# PSN Maintenance scheduled for Thursday



## Ares (Nov 23, 2009)

*PSN Maintenance scheduled for Thursday*

Sony has announced yet another PlayStation Network maintenance window this Thursday, March 1 – and it’s a biggie, clocking in at a minimum of 14 hours.










Unusually, this one won’t allow you to stay signed in for the duration, and all websites and online play will be down in addition to Home and the PlayStation Store.

The downtime kicks off at 8:00AM PST/11:00AM EST/4:00PM GMT/3:00 AM Friday AEST, and is expected to run through at least 10:00PM PST/1:00AM Friday EST/6:00AM Friday GMT/5:00 PM Friday AEST.

Sony has given no indication of the reason for the outage, which is at least the third Thursday maintenance window this year, but the longest to date.

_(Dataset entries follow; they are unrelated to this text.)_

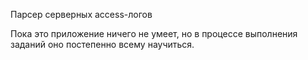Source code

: Парсер серверных access-логов

Пока это приложение ничего не умеет, но в процессе выполнения заданий оно постепенно всему научиться.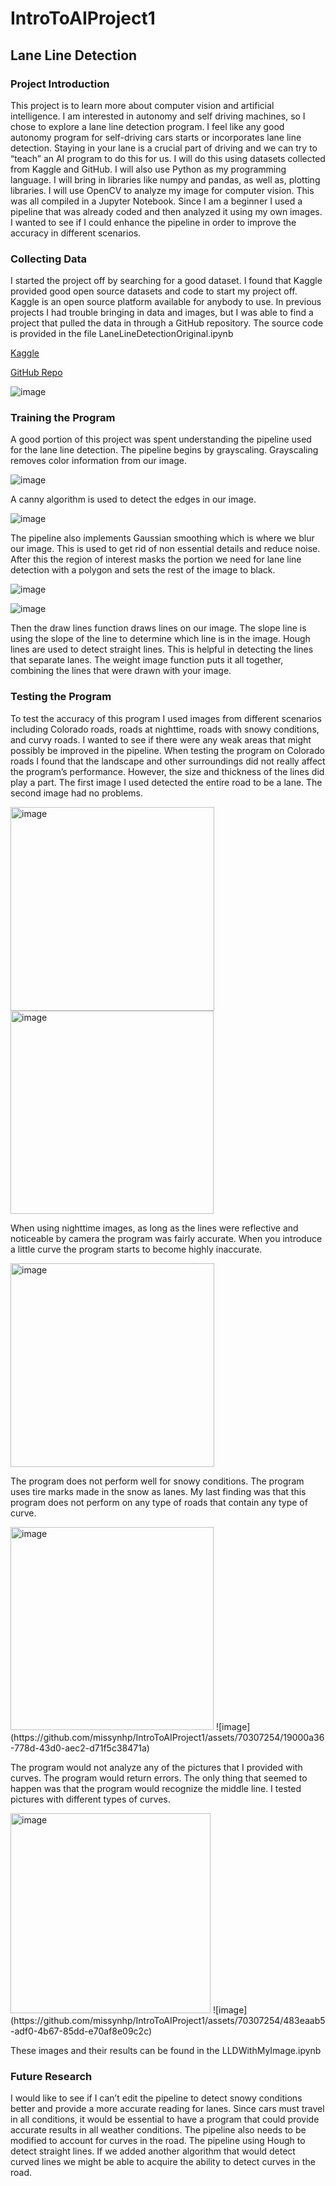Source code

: # IntroToAIProject1

## Lane Line Detection 

### Project Introduction 

This project is to learn more about computer vision and artificial intelligence. I am interested in autonomy and self driving machines, so I chose to explore a lane line detection program. I feel like any good autonomy program for self-driving cars starts or incorporates lane line detection. Staying in your lane is a crucial part of driving and we can try to “teach” an AI program to do this for us. I will do this using datasets collected from Kaggle and GitHub. I will also use Python as my programming language. I will bring in libraries like numpy and pandas, as well as, plotting libraries. I will use OpenCV to analyze my image for computer vision. This was all compiled in a Jupyter Notebook. Since I am a beginner I used a pipeline that was already coded and then analyzed it using my own images. I wanted to see if I could enhance the pipeline in order to improve the accuracy in different scenarios. 

### Collecting Data 

I started the project off by searching for a good dataset. I found that Kaggle provided good open source datasets and code to start my project off. Kaggle is an open source platform available for anybody to use. In previous projects I had trouble bringing in data and images, but I was able to find a project that pulled the data in through a GitHub repository. The source code is provided in the file LaneLineDetectionOriginal.ipynb

[Kaggle](https://www.kaggle.com/code/soumya044/lane-line-detection)

[GitHub Repo  ](https://github.com/udacity/CarND-LaneLines-P1)

![image](https://github.com/missynhp/IntroToAIProject1/assets/70307254/fbcc8223-9e7b-405e-a8bc-de427115ee73)

### Training the Program

A good portion of this project was spent understanding the pipeline used for the lane line detection. The pipeline begins by grayscaling. Grayscaling removes color information from our image. 

![image](https://github.com/missynhp/IntroToAIProject1/assets/70307254/ec7353a9-7966-4475-adfc-f1e432f0b6e9)

A canny algorithm is used to detect the edges in our image. 

![image](https://github.com/missynhp/IntroToAIProject1/assets/70307254/cd10e2e3-0a05-4544-a585-03c514ee75ab)

The pipeline also implements Gaussian smoothing which is where we blur our image. This is used to get rid of non essential details and reduce noise. 
After this the region of interest masks the portion we need for lane line detection with a polygon and sets the rest of the image to black. 

![image](https://github.com/missynhp/IntroToAIProject1/assets/70307254/39c57f45-55d1-4619-83b5-eaa9d2a5a62a)

![image](https://github.com/missynhp/IntroToAIProject1/assets/70307254/4d4856f3-750a-41a2-aecc-3c292e2afd39)

Then the draw lines function draws lines on our image. The slope line is using the slope of the line to determine which line is in the image. Hough lines are used to detect straight lines. This is helpful in detecting the lines that separate lanes. The weight image function puts it all together, combining the lines that were drawn with your image. 

### Testing the Program 
To test the accuracy of this program I used images from different scenarios including Colorado roads, roads at nighttime, roads with snowy conditions, and curvy roads. I wanted to see if there were any weak areas that might possibly be improved in the pipeline. 
When testing the program on Colorado roads I found that the landscape and other surroundings did not really affect the program’s performance. However, the size and thickness of the lines did play a part. The first image I used detected the entire road to be a lane. The second image had no problems. 

<img width="326" alt="image" src="https://github.com/missynhp/IntroToAIProject1/assets/70307254/e6a5184e-60ce-4d49-8a8f-4708f0105b62">
<img width="325" alt="image" src="https://github.com/missynhp/IntroToAIProject1/assets/70307254/e3e6972c-8019-4c7b-8d44-26b4178ca585">


When using nighttime images, as long as the lines were reflective and noticeable by camera the program was fairly accurate. When you introduce a little curve the program starts to become highly inaccurate.

<img width="326" alt="image" src="https://github.com/missynhp/IntroToAIProject1/assets/70307254/dc7ae185-4ab3-4fba-aafe-6761a139c2cb">

The program does not perform well for snowy conditions. The program uses tire marks made in the snow as lanes. My last finding was that this program does not perform on any type of roads that contain any type of curve.

<img width="325" alt="image" src="https://github.com/missynhp/IntroToAIProject1/assets/70307254/e4b593ff-e87e-4018-9adb-d2297131f4f2">
![image](https://github.com/missynhp/IntroToAIProject1/assets/70307254/19000a36-778d-43d0-aec2-d71f5c38471a)

The program would not analyze any of the pictures that I provided with curves. The program would return errors. The only thing that seemed to happen was that the program would recognize the middle line. I tested pictures with different types of curves. 

<img width="320" alt="image" src="https://github.com/missynhp/IntroToAIProject1/assets/70307254/deb374a8-f1dc-4b40-ab48-609c40a8bc5b">
![image](https://github.com/missynhp/IntroToAIProject1/assets/70307254/483eaab5-adf0-4b67-85dd-e70af8e09c2c)

These images and their results can be found in the LLDWithMyImage.ipynb

### Future Research
I would like to see if I can’t edit the pipeline to detect snowy conditions better and provide a more accurate reading for lanes. Since cars must travel in all conditions, it would be essential to have a program that could provide accurate results in all weather conditions. 
The pipeline also needs to be modified to account for curves in the road. The pipeline using Hough to detect straight lines. If we added another algorithm that would detect curved lines we might be able to acquire the ability to detect curves in the road. 
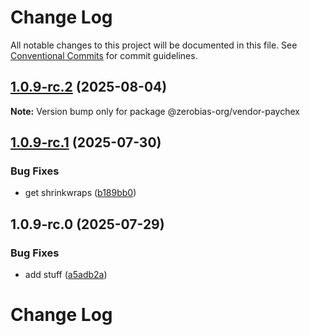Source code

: # Change Log

All notable changes to this project will be documented in this file.
See [Conventional Commits](https://conventionalcommits.org) for commit guidelines.

## [1.0.9-rc.2](https://github.com/zerobias-org/vendor/compare/@zerobias-org/vendor-paychex@1.0.9-rc.1...@zerobias-org/vendor-paychex@1.0.9-rc.2) (2025-08-04)

**Note:** Version bump only for package @zerobias-org/vendor-paychex





## [1.0.9-rc.1](https://github.com/zerobias-org/vendor/compare/@zerobias-org/vendor-paychex@1.0.9-rc.0...@zerobias-org/vendor-paychex@1.0.9-rc.1) (2025-07-30)


### Bug Fixes

* get shrinkwraps ([b189bb0](https://github.com/zerobias-org/vendor/commit/b189bb0cf53ad66427530ccc0eab7824527942d3))





## 1.0.9-rc.0 (2025-07-29)


### Bug Fixes

* add stuff ([a5adb2a](https://github.com/zerobias-org/vendor/commit/a5adb2aecd0670c42e9077affecb6a047bf30fc6))





# Change Log
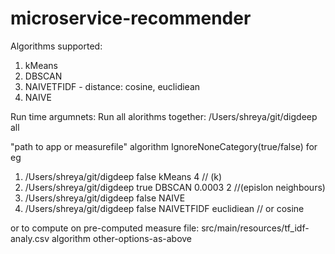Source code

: # microservice-recommender
Algorithms supported: 
1. kMeans
2. DBSCAN
3. NAIVETFIDF - distance: cosine, euclidiean
4. NAIVE 


 
Run time argumnets: 
Run all alorithms together: 
/Users/shreya/git/digdeep  all

"path to app or measurefile" algorithm  IgnoreNoneCategory(true/false)
for eg
1. /Users/shreya/git/digdeep false kMeans 4 // (k)
2. /Users/shreya/git/digdeep true DBSCAN 0.0003 2  //(epislon neighbours)
3. /Users/shreya/git/digdeep false NAIVE
4. /Users/shreya/git/digdeep false NAIVETFIDF euclidiean  // or cosine 

or to compute on pre-computed measure file: 
 src/main/resources/tf_idf-analy.csv algorithm other-options-as-above

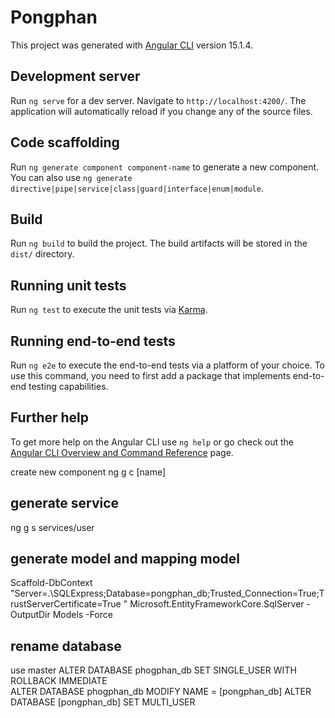# Pongphan

This project was generated with [Angular CLI](https://github.com/angular/angular-cli) version 15.1.4.

## Development server

Run `ng serve` for a dev server. Navigate to `http://localhost:4200/`. The application will automatically reload if you change any of the source files.

## Code scaffolding

Run `ng generate component component-name` to generate a new component. You can also use `ng generate directive|pipe|service|class|guard|interface|enum|module`.

## Build

Run `ng build` to build the project. The build artifacts will be stored in the `dist/` directory.

## Running unit tests

Run `ng test` to execute the unit tests via [Karma](https://karma-runner.github.io).

## Running end-to-end tests

Run `ng e2e` to execute the end-to-end tests via a platform of your choice. To use this command, you need to first add a package that implements end-to-end testing capabilities.

## Further help

To get more help on the Angular CLI use `ng help` or go check out the [Angular CLI Overview and Command Reference](https://angular.io/cli) page.

create new component
ng g c [name]

## generate service

ng g s services/user

## generate model and mapping model

Scaffold-DbContext "Server=.\SQLExpress;Database=pongphan_db;Trusted_Connection=True;TrustServerCertificate=True
" Microsoft.EntityFrameworkCore.SqlServer -OutputDir Models -Force

## rename database

use master
ALTER DATABASE phogphan_db SET SINGLE_USER WITH ROLLBACK IMMEDIATE  
ALTER DATABASE phogphan_db MODIFY NAME = [pongphan_db]
ALTER DATABASE [pongphan_db] SET MULTI_USER
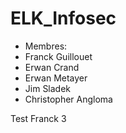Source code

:# ELK_Infosec

- Membres:
 - Franck Guillouet
 - Erwan Crand
 - Erwan Metayer
 - Jim Sladek
 - Christopher Angloma

Test Franck 3 
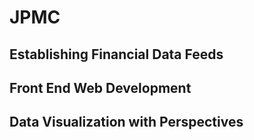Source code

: # JPMC
## Establishing Financial Data Feeds
## Front End Web Development
## Data Visualization with Perspectives
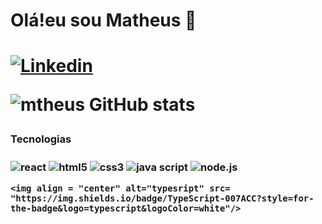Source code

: <h1> Olá!eu sou Matheus 👋<h1/> 

[![Linkedin](https://img.shields.io/badge/LinkedIn-0077B5?style=for-the-badge&logo=linkedin&logoColor=white)](https://www.linkedin.com/in/matheussouzasantoss/)
  
![mtheus GitHub stats](https://github-readme-stats.vercel.app/api?username=matheus1810&show_icons=true&theme=radical)
  
  <h3> Tecnologias<h3/>
    

   <div style="display :inline_block">
    <img align = "center" alt="react" src= "https://img.shields.io/badge/React-20232A?style=for-the-badge&logo=react&logoColor=61DAFB"/>
   
  <img align = "center" alt="html5" src= "https://img.shields.io/badge/HTML-239120?style=for-the-badge&logo=html5&logoColor=white"/>
   
  <img align = "center" alt="css3" src= "https://img.shields.io/badge/CSS-239120?&style=for-the-badge&logo=css3&logoColor=white"/>
  
  <img align = "center" alt="java script" src= "https://img.shields.io/badge/CSS-239120?&style=for-the-badge&logo=css3&logoColor=white"/>
   
   <img align = "center" alt="node.js" src= "https://img.shields.io/badge/Node.js-43853D?style=for-the-badge&logo=node.js&logoColor=white"/>
   
    <img align = "center" alt="typesript" src= "https://img.shields.io/badge/TypeScript-007ACC?style=for-the-badge&logo=typescript&logoColor=white"/>
  
 
</div>
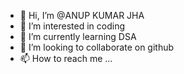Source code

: - 👋 Hi, I’m @ANUP KUMAR JHA
- 👀 I’m interested in coding
- 🌱 I’m currently learning DSA
- 💞️ I’m looking to collaborate on github
- 📫 How to reach me ...

<!---
7042615692/7042615692 is a ✨ special ✨ repository because its `README.md` (this file) appears on your GitHub profile.
You can click the Preview link to take a look at your changes.
--->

Hit up the PlayStation Blog for more details.

Source: VG24/7


----------



## Travis T (Dec 23, 2011)

Man, it seems like the PSN is always down for maintenance lately, and that big outage/hacking scare they had a while back hasn't helped their image. I would say I'm glad I also have an XBOX, but my xbox live account got hacked and I had to go through Microsoft to get it restored/my MS points refunded. Seems like both of the services have their problems.


----------